This
is the second post in a series about Charles Williams and the
Fellowship of the Rosy Cross. You can access the others via this
index.
I
learned the Williams information from six sources, and have been
reading around in all kinds of random sources for the Golden
Dawn/Rosicrucian stuff, including dear old wikipedia:
Ashenden,
Gavin. Charles
Williams: Alchemy and Integration.
Kent State University Press, 2007. Print.
Brewer,
Elisabeth. “Charles
Williams and Arthur Edward Waite.” Seven
vol. 4 (1983).
54-67.
Dunning,
Stephen M. The
Crisis and the Quest: A
Kierkegaardian Reading of Charles Williams.
Waynesboro, GA: Paternoster Press, 2000. Print.
King,
Roma A. Jr. The
Pattern in the Web: The Mythical Poetry of Charles Williams.

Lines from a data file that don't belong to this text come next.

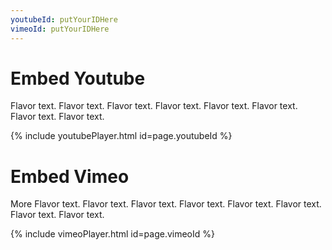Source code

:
 ```yaml
---
youtubeId: putYourIDHere
vimeoId: putYourIDHere
---
```

# Embed Youtube

Flavor text. Flavor text. Flavor text. Flavor text. Flavor text. Flavor text. Flavor text. Flavor text. 

<!---
Include this next line in your .md for Youtube videos, make sure to put your video ID up there!

Example:     youtubeId: --b-9HrKK6w
-->

{% include youtubePlayer.html id=page.youtubeId %}


# Embed Vimeo

More Flavor text. Flavor text. Flavor text. Flavor text. Flavor text. Flavor text. Flavor text. Flavor text. 

<!---
Include this next line in your .md file for Vimeo videos, make sure to put your video ID up there!

Example:     vimeoID: --b-9HrKK6w
-->

{% include vimeoPlayer.html id=page.vimeoId %}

Kent State University Press, 1900. Print.
Willard,
Thomas. "Acts of the Companions: A. E. Waite's Fellowship and
the Novels of Charles Williams." academia.edu. Web.
I
strongly recommend all of these works. Each covers different material
and they are quite complimentary.
Ashenden's
focuses on the long history of hermeticism, especially alchemy as a
spiritual practice, then relates this to Williams. It is learned and
comprehensive.
Cavaliero's
is a more specific study of Williams and takes a positive approach to
his Christianity. It is an excellent study of the Arthurian poetry.
Dunning's
quite obviously originated as a dissertation, and is sometimes a bit
forced in its comparisons of Williams and Kierkegaard. However, it is
an intelligent philosophical study of one of the most important
themes in Williams's writing: his use of a particular “Crisis of
Schism” as a form of literary theory. Dunning's argument turns on a
Kierkegaardian distinction between religions of Transcendence (in
which God is separate from His creation) and Immanence (in which God
dwells in people to some extent): Christianity, so Dunning argues
that Kierkegaard believed, must be only the former; occult religions
are the latter, and to the extent that Williams was an occultist, so
far his beliefs were contrary to Christian truth. I have a bit more
work to do to wrap my head around all the details of this argument
and to fully understand this book—and discover whether or not I
think it is a correct reading of Williams. In any case, it has an
excellent appendix on Williams and Waite.
Gilbert's
book is a disorganized, non-chronological, confusing biography of
A.E. Waite (Williams's occult mentor). But it's the only bio of Waite
I know about, and has a very useful chapter on Williams and Waite.
King's
I haven't yet read all the way through, but it's an excellent poetic
study and has a very helpful section on Williams and the Rosy Cross.